Editorial
A heartfelt Easter welcome to our Holy Father, Pope Benedict XVI
“The death and resurrection of the Word of God incarnate is an event of invincible love, it is the victory of that Love which has delivered us from the slavery of sin and death. It has changed the course of history, giving to human life an indestructible and renewed meaning and value.”
—Pope Benedict XVI |
2008 Easter message
The Church in central and southern Indiana welcomes with great joy the successor of St. Peter, Pope Benedict XVI, on the occasion of his first official visit to the United States.
Representatives of our archdiocese will be present in Washington, D.C., and New York as the pope meets with clergy, religious and lay leaders from all regions of our country. The rest of us will watch eagerly as the news media covers the pope’s visit in vivid detail.
We will also join the Holy Father in prayerful support as he addresses world leaders at the United Nations—urging them to work tirelessly for life, for human dignity and for peace throughout the world.
Pope Benedict’s comparatively short pontificate has already been a distinguished one. Calling on his many years as a teacher and writer, the Holy Father has used every opportunity available to him to exercise his special ministry as a witness to the person of Jesus Christ and to the mystery of his Resurrection.
Pope Benedict’s homilies, his weekly catecheses, his encyclical letters, his formidable book, Jesus of Nazareth, and all his communications—formal and informal—speak of his profound faith in the reality of Christ’s Resurrection.
This is not a myth, he tells us in his Easter message. The Resurrection is real. And it really matters in our personal lives and in the life of our global community—past, present and future.
The Holy Father arrives in America this Easter season during a time of political, economic and cultural turmoil. We Americans are eager to hear the pope’s message of hope. And we need to be reminded of the primacy of love (caritas), and the call to set aside our personal wants and desires for the sake of the greater good.
While the pope is here, we know he will affirm the sacredness of human life. He will call for an end to the inhumanity of war and the abuse of human freedom and dignity.
We know that he will invite us to cast off despair and find hope in the person of Jesus Christ. We also know that he will urge us to be grateful, generous and responsible in our use of the spiritual, material and environmental resources entrusted to our care as citizens of one of the world’s richest and most powerful nations.
Finally, we can be sure that Pope Benedict will call each and every one of us to experience the joy of Easter, which can only come through our personal participation in the Easter mystery, the selfless love and sacrificial giving of Christ our Redeemer.
The Catechism of the Catholic Church (#643) tells us that Peter and the Twelve were primary witnesses to Christ’s Resurrection along with Mary Magdalene and the women who came to anoint the body of Jesus.

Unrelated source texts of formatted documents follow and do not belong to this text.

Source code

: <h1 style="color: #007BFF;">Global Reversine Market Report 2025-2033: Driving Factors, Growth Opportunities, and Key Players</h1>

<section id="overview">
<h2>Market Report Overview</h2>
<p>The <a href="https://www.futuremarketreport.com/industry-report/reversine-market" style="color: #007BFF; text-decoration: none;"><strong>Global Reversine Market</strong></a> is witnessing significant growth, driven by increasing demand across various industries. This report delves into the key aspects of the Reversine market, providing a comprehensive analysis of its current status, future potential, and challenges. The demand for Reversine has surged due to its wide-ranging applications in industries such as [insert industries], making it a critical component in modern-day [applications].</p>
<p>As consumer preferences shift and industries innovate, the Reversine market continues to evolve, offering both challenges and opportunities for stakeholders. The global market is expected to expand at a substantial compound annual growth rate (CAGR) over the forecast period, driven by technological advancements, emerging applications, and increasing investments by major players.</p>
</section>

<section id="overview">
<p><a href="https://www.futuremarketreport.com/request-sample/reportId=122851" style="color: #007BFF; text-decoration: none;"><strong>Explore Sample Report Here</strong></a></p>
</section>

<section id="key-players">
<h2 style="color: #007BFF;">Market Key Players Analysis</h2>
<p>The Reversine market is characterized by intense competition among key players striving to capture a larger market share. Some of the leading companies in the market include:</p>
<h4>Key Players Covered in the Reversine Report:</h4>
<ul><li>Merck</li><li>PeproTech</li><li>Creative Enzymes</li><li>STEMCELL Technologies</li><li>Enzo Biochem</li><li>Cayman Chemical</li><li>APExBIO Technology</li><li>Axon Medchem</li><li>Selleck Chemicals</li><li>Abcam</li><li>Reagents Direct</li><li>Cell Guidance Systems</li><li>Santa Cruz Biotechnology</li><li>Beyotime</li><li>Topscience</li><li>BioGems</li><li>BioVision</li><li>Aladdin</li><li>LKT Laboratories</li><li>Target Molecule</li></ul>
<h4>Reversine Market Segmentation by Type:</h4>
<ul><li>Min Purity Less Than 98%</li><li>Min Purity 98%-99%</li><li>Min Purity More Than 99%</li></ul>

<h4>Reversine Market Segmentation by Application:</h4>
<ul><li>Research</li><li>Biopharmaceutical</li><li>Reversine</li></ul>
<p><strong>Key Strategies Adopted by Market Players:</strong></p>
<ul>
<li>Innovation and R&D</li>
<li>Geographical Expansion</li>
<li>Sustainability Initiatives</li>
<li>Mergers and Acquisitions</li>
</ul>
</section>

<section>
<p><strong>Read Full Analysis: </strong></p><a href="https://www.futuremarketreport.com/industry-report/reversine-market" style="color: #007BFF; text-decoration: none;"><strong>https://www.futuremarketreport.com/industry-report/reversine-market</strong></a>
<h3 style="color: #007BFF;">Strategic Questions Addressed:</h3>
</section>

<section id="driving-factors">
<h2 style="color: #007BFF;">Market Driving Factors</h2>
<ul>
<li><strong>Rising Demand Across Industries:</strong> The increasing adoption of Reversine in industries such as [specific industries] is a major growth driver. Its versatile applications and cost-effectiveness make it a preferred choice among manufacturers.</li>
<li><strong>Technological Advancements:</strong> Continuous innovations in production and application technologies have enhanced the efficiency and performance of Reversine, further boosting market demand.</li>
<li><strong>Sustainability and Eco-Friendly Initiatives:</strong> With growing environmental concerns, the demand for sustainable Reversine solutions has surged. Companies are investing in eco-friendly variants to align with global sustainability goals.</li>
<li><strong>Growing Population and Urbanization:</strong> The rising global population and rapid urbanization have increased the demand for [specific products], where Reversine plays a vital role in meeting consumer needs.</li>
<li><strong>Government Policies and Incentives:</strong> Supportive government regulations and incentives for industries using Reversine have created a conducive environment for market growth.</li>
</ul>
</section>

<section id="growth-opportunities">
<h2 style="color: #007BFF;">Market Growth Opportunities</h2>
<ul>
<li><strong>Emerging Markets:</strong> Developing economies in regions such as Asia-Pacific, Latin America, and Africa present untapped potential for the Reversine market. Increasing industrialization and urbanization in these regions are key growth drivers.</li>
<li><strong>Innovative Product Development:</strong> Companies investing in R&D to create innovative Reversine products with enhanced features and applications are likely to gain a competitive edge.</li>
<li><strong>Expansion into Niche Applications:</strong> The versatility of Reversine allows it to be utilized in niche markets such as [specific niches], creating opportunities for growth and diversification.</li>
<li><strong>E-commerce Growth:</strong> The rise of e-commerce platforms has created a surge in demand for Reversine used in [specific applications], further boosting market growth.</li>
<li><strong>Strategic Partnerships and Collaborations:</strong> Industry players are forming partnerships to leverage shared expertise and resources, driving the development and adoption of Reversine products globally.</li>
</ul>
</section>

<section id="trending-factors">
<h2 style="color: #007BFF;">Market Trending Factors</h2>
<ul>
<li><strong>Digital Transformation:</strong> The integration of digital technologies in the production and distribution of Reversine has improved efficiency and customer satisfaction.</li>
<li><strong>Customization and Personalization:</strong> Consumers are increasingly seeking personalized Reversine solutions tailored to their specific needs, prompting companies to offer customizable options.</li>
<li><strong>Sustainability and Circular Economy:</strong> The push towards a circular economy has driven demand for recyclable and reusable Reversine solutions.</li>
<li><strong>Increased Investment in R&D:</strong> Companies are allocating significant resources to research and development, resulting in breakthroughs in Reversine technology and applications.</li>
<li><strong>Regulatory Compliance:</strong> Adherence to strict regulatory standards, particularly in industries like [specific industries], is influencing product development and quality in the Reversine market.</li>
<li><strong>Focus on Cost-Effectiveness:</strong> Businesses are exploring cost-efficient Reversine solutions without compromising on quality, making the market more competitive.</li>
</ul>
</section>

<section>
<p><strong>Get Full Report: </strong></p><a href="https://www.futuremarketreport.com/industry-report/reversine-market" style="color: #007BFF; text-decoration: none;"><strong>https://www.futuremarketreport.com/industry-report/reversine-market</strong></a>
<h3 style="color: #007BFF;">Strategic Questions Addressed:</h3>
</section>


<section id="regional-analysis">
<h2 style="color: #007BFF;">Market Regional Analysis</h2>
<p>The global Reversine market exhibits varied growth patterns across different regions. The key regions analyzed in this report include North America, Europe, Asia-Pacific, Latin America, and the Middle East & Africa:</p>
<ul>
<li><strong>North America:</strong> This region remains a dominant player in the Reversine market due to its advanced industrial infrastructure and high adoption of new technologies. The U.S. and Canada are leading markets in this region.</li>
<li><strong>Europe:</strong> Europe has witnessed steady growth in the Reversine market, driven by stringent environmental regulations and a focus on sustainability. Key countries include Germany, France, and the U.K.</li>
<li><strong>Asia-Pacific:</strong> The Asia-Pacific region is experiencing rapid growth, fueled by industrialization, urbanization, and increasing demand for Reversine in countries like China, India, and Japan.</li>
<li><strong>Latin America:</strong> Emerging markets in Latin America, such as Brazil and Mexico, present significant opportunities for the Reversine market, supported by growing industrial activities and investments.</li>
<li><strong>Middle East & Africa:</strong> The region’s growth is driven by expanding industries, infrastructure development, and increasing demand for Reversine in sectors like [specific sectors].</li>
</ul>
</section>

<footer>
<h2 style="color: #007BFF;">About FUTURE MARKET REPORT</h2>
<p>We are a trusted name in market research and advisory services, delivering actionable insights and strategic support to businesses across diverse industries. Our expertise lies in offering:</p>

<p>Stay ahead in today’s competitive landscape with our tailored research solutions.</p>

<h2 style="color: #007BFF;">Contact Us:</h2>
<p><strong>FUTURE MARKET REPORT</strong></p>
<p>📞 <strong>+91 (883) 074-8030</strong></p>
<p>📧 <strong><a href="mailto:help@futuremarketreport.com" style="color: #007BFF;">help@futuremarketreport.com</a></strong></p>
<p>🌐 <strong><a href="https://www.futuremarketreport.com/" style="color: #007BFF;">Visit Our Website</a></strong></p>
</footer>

From this perspective, Pope Benedict, and our own Archbishop Daniel M. Buechlein are called to carry on (in a special way) the original and enduring witness to the Resurrection of the Apostles.
But the catechism goes on to say that all baptized Christians have important roles to play as the successors of the first community of believers, “those who came up with him from Galilee to Jerusalem, who are now his witnesses to the people” (Acts 13:31).

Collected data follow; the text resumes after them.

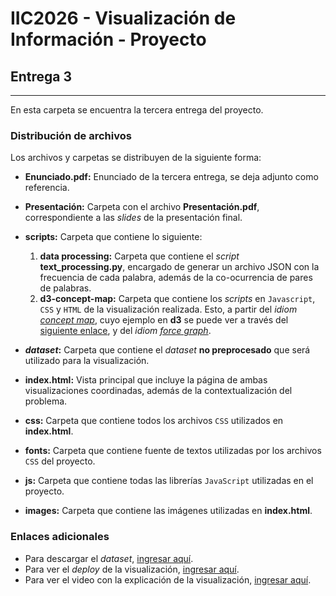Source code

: # IIC2026 - Visualización de Información - Proyecto

## Entrega 3
---

En esta carpeta se encuentra la tercera entrega del proyecto. 

### Distribución de archivos

Los archivos y carpetas se distribuyen de la siguiente forma:

* **Enunciado.pdf:** Enunciado de la tercera entrega, se deja adjunto como referencia.

* **Presentación:** Carpeta con el archivo **Presentación.pdf**, correspondiente a las _slides_ de la presentación final.

* **scripts:** Carpeta que contiene lo siguiente:
	1.  **data processing:** Carpeta que contiene el _script_ **text_processing.py**, encargado de generar un archivo JSON con la frecuencia de cada palabra, además de la co-ocurrencia de pares de palabras.
	2.  **d3-concept-map:** Carpeta que contiene los _scripts_ en `Javascript`, `CSS` y `HTML` de la visualización realizada. Esto, a partir del _idiom_ [_concept map_](http://www.findtheconversation.com/concept-map/), cuyo ejemplo en **d3** se puede ver a través del [siguiente enlace](http://bl.ocks.org/virtuald/ea7438cb8c6913196d8e), y del _idiom_ [_force graph_](https://beta.observablehq.com/@mbostock/d3-force-directed-graph).

* **_dataset_:** Carpeta que contiene el _dataset_ **no preprocesado** que será utilizado para la visualización.

* **index.html:** Vista principal que incluye la página de ambas visualizaciones coordinadas, además de la contextualización del problema.

* **css:** Carpeta que contiene todos los archivos `CSS` utilizados en **index.html**.

* **fonts:** Carpeta que contiene fuente de textos utilizadas por los archivos `CSS` del proyecto.

* **js:** Carpeta que contiene todas las librerías `JavaScript` utilizadas en el proyecto.

* **images:** Carpeta que contiene las imágenes utilizadas en **index.html**.

### Enlaces adicionales

* Para descargar el _dataset_, [ingresar aquí](https://drive.google.com/file/d/1iIFQgsK00kgKTUC4nC7vRTdAr387OjZt/view?usp=sharing).
* Para ver el _deploy_ de la visualización, [ingresar aquí](https://infovis-denisnt.herokuapp.com/).
* Para ver el video con la explicación de la visualización, [ingresar aquí](https://youtu.be/Mvy-7M5ows8).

So, as members of this particular community of believers, the Archdiocese of Indianapolis, we are all called to be witnesses to the Resurrection.
In this spirit, let us extend to our Holy Father, Pope Benedict XVI, an authentic Easter welcome that reflects our hospitality, our hope and charity, and our faith-filled confidence in the decisive victory that Christ has won over sin and death—here in the United States and throughout the world. Now and forever. Amen.